A woodworker shares his favorite build: a neck-through Les Paul copy constructed of Honduran mahogany, purpleheart, and walnut.
Name: Mike KobelHometown: Chandler Heights, Arizona
Guitar: Parquet Paul
I enjoy making things and have been working with wood since junior high. Over the years, I’ve built a few guitars (Tele-style, Strat-style, etc.), but this time I wanted a guitar with the neck through the body, so I decided to copy a Les Paul.

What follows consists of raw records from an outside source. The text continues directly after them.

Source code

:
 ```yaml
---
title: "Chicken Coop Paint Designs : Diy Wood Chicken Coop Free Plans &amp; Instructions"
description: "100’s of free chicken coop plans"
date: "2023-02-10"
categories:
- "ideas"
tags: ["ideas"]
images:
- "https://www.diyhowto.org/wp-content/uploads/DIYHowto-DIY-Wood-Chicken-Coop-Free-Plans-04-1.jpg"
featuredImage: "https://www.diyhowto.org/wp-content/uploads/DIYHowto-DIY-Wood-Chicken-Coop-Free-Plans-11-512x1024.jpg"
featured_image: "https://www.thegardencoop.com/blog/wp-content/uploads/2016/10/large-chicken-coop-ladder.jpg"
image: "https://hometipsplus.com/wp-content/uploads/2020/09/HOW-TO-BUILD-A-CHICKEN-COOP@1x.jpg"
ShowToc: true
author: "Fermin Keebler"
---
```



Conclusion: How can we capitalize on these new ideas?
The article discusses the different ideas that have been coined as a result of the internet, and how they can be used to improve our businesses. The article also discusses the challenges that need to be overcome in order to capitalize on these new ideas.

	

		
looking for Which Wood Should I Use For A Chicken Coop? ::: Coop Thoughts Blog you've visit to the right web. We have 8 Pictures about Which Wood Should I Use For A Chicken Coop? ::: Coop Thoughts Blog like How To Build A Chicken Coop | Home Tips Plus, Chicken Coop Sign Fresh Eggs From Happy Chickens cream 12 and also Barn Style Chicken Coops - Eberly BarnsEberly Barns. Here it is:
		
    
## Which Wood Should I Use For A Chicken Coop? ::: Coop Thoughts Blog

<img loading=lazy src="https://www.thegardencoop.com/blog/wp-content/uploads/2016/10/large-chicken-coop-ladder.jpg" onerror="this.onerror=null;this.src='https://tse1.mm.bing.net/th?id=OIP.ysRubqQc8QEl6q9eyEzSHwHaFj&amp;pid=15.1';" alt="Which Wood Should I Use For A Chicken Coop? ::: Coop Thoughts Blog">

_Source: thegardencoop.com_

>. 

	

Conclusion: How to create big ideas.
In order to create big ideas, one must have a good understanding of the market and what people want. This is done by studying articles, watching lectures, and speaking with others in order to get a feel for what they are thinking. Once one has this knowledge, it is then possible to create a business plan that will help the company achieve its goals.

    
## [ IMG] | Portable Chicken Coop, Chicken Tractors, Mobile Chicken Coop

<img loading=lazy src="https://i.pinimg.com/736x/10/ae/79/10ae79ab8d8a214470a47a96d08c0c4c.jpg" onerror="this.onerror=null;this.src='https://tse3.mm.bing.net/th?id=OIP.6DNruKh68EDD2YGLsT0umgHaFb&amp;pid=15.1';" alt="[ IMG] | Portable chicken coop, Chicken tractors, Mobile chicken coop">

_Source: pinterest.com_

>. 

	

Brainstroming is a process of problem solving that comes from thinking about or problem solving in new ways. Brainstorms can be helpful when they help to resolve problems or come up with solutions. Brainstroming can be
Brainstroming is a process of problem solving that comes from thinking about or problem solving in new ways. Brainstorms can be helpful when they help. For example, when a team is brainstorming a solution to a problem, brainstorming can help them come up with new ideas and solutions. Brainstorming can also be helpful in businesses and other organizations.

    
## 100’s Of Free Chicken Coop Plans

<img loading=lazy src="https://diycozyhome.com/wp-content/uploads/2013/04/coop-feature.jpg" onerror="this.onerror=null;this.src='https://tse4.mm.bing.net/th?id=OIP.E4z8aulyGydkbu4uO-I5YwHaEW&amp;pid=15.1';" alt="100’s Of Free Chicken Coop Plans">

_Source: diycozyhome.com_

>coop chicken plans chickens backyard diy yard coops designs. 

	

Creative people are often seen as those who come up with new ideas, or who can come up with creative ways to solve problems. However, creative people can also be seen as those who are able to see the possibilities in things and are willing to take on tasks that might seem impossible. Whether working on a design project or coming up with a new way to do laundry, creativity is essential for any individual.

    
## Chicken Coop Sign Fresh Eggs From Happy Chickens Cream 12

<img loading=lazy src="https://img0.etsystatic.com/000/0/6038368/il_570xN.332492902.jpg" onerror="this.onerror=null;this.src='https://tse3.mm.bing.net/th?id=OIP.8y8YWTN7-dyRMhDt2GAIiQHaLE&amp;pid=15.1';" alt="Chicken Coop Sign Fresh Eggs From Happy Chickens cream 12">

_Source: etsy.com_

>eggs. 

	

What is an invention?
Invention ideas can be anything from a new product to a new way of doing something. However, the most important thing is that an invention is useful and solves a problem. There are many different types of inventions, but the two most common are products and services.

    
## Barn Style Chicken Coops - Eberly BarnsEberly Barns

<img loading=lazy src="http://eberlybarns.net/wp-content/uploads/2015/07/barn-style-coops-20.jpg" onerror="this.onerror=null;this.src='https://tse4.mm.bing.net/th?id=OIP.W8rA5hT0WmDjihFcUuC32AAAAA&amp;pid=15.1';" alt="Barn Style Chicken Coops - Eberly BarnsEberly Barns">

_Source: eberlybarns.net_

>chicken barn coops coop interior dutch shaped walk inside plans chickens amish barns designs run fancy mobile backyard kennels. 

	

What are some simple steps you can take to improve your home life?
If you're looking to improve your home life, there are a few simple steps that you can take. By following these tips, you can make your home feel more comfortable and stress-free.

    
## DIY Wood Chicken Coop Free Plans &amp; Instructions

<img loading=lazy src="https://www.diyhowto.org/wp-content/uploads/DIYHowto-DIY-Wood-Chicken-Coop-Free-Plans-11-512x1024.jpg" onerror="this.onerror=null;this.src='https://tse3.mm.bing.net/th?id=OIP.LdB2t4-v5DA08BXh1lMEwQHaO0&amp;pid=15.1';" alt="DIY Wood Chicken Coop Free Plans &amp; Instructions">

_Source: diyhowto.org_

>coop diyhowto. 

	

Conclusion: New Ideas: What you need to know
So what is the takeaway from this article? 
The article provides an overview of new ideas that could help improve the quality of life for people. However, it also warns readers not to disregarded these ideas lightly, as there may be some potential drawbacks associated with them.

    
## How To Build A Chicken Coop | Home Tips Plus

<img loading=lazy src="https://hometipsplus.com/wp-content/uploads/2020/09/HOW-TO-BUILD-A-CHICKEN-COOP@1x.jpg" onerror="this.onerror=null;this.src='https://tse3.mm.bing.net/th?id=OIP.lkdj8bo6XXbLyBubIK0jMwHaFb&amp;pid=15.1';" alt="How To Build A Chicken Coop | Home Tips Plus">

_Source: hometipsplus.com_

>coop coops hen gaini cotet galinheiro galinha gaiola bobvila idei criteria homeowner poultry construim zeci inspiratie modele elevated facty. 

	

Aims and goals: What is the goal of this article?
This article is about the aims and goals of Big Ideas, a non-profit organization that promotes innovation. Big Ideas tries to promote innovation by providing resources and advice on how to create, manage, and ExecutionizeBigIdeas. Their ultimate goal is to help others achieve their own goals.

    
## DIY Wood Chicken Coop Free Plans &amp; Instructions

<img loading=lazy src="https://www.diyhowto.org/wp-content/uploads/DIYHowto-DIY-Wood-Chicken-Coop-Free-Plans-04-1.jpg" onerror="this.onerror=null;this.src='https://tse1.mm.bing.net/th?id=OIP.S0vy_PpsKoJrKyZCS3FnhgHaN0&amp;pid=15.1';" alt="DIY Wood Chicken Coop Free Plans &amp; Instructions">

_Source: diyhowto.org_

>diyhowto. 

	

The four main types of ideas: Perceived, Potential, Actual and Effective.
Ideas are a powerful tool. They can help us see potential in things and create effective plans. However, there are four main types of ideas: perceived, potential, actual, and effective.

The body and neck are Honduran mahogany with two strips of purpleheart. I chambered the body to make it lighter. The top is walnut, which was cut into 3/4" cubes and then glued together in
a parquet pattern. When working with this wood, I tried different color stains but found that just using a clear coat looked the best for my taste, so that’s what I went with. The fretboard and headstock are ebony with pearl inlays. I used a Gibson Tune-o-matic bridge and tailpiece, Grover tuners, and the pickups are a Gibson ’57 Classic and a ’57 Classic Plus.

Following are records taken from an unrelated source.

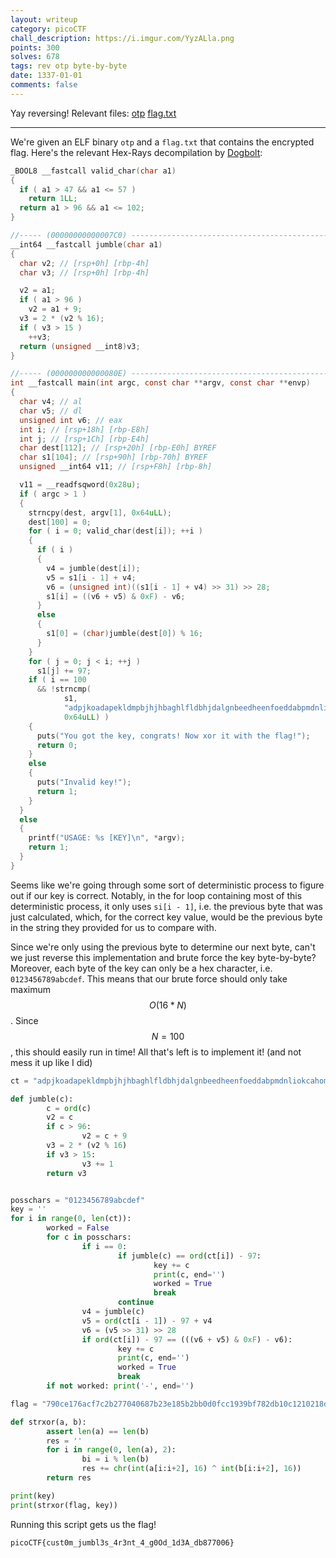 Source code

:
 ```yaml
---
layout: writeup
category: picoCTF
chall_description: https://i.imgur.com/YyzALla.png
points: 300
solves: 678
tags: rev otp byte-by-byte
date: 1337-01-01
comments: false
---
```


Yay reversing! Relevant files: [otp](https://github.com/Nightxade/ctf-writeups/tree/master/assets/CTFs/picoCTF/otp) [flag.txt](https://github.com/Nightxade/ctf-writeups/tree/master/assets/CTFs/picoCTF/otp-flag.txt)  

---
<script
  src="https://cdn.mathjax.org/mathjax/latest/MathJax.js?config=TeX-AMS-MML_HTMLorMML"
  type="text/javascript">
</script>

We're given an ELF binary `otp` and a `flag.txt` that contains the encrypted flag. Here's the relevant Hex-Rays decompilation by [Dogbolt](https://dogbolt.org/):  

```c
_BOOL8 __fastcall valid_char(char a1)
{
  if ( a1 > 47 && a1 <= 57 )
    return 1LL;
  return a1 > 96 && a1 <= 102;
}

//----- (00000000000007C0) ----------------------------------------------------
__int64 __fastcall jumble(char a1)
{
  char v2; // [rsp+0h] [rbp-4h]
  char v3; // [rsp+0h] [rbp-4h]

  v2 = a1;
  if ( a1 > 96 )
    v2 = a1 + 9;
  v3 = 2 * (v2 % 16);
  if ( v3 > 15 )
    ++v3;
  return (unsigned __int8)v3;
}

//----- (000000000000080E) ----------------------------------------------------
int __fastcall main(int argc, const char **argv, const char **envp)
{
  char v4; // al
  char v5; // dl
  unsigned int v6; // eax
  int i; // [rsp+18h] [rbp-E8h]
  int j; // [rsp+1Ch] [rbp-E4h]
  char dest[112]; // [rsp+20h] [rbp-E0h] BYREF
  char s1[104]; // [rsp+90h] [rbp-70h] BYREF
  unsigned __int64 v11; // [rsp+F8h] [rbp-8h]

  v11 = __readfsqword(0x28u);
  if ( argc > 1 )
  {
    strncpy(dest, argv[1], 0x64uLL);
    dest[100] = 0;
    for ( i = 0; valid_char(dest[i]); ++i )
    {
      if ( i )
      {
        v4 = jumble(dest[i]);
        v5 = s1[i - 1] + v4;
        v6 = (unsigned int)((s1[i - 1] + v4) >> 31) >> 28;
        s1[i] = ((v6 + v5) & 0xF) - v6;
      }
      else
      {
        s1[0] = (char)jumble(dest[0]) % 16;
      }
    }
    for ( j = 0; j < i; ++j )
      s1[j] += 97;
    if ( i == 100
      && !strncmp(
            s1,
            "adpjkoadapekldmpbjhjhbaghlfldbhjdalgnbeedheenfoeddabpmdnliokcahomdphbcleipfgibjdcgmjcmadaomiakpdjcni",
            0x64uLL) )
    {
      puts("You got the key, congrats! Now xor it with the flag!");
      return 0;
    }
    else
    {
      puts("Invalid key!");
      return 1;
    }
  }
  else
  {
    printf("USAGE: %s [KEY]\n", *argv);
    return 1;
  }
}
```

Seems like we're going through some sort of deterministic process to figure out if our key is correct. Notably, in the for loop containing most of this deterministic process, it only uses `si[i - 1]`, i.e. the previous byte that was just calculated, which, for the correct key value, would be the previous byte in the string they provided for us to compare with.  

Since we're only using the previous byte to determine our next byte, can't we just reverse this implementation and brute force the key byte-by-byte? Moreover, each byte of the key can only be a hex character, i.e. `0123456789abcdef`. This means that our brute force should only take maximum $$O(16 * N)$$. Since $$N=100$$, this should easily run in time! All that's left is to implement it! (and not mess it up like I did)  

```py
ct = "adpjkoadapekldmpbjhjhbaghlfldbhjdalgnbeedheenfoeddabpmdnliokcahomdphbcleipfgibjdcgmjcmadaomiakpdjcni"

def jumble(c):
        c = ord(c)
        v2 = c
        if c > 96:
                v2 = c + 9
        v3 = 2 * (v2 % 16)
        if v3 > 15:
                v3 += 1
        return v3


posschars = "0123456789abcdef"
key = ''
for i in range(0, len(ct)):
        worked = False
        for c in posschars:
                if i == 0:
                        if jumble(c) == ord(ct[i]) - 97:
                                key += c
                                print(c, end='')
                                worked = True
                                break
                        continue
                v4 = jumble(c)
                v5 = ord(ct[i - 1]) - 97 + v4
                v6 = (v5 >> 31) >> 28
                if ord(ct[i]) - 97 == (((v6 + v5) & 0xF) - v6):
                        key += c
                        print(c, end='')
                        worked = True
                        break
        if not worked: print('-', end='')

flag = "790ce176acf7c2b277040687b23e185b2bb0d0fcc1939bf782db10c1210218dc4b2b3c931a5c2f04ad5aa711d04175920aa0"

def strxor(a, b):
        assert len(a) == len(b)
        res = ''
        for i in range(0, len(a), 2):
                bi = i % len(b)
                res += chr(int(a[i:i+2], 16) ^ int(b[i:i+2], 16))
        return res

print(key)
print(strxor(flag, key))
```

Running this script gets us the flag!  

    picoCTF{cust0m_jumbl3s_4r3nt_4_g0Od_1d3A_db877006}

I got into music around the time I started in the wood shop, but my first instrument was drums. I played in small groups for a few years, then picked up the guitar. I started making guitars in the early ’80s. The first one was like a Gibson ES-335, only smaller. My current tone preference is either a Gibson Les Paul or Thinline Tele into a Fender Twin. Some of my favorite players are David Gilmour, Ronnie Earl, Albert Collins, and Robben Ford. I love the blues: I love to hear a humbucker through a Twin with a little distortion—you know, that Robben Ford sound.
Woodworking and guitar playing are what I love to do, so they came together naturally. It’s a real treat to make music on an instrument you made yourself!